[Start of Attachment]

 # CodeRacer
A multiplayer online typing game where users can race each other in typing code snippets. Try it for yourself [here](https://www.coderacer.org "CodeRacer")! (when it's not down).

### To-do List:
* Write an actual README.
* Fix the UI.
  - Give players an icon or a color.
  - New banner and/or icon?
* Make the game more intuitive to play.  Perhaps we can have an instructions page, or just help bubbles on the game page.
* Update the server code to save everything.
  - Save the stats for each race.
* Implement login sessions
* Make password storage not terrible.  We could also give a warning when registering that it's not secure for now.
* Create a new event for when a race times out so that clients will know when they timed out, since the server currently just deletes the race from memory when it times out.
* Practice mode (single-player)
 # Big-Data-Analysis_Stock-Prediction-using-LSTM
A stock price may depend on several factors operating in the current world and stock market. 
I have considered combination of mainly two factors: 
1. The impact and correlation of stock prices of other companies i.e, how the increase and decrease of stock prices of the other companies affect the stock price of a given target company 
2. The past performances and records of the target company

[End of Attachment]

Activity: Give back only the lines from the one containing "I have considered" through the final line of the entries above, exactly as written, both included.

Exercise solution:
I have considered combination of mainly two factors: 
1. The impact and correlation of stock prices of other companies i.e, how the increase and decrease of stock prices of the other companies affect the stock price of a given target company 
2. The past performances and records of the target company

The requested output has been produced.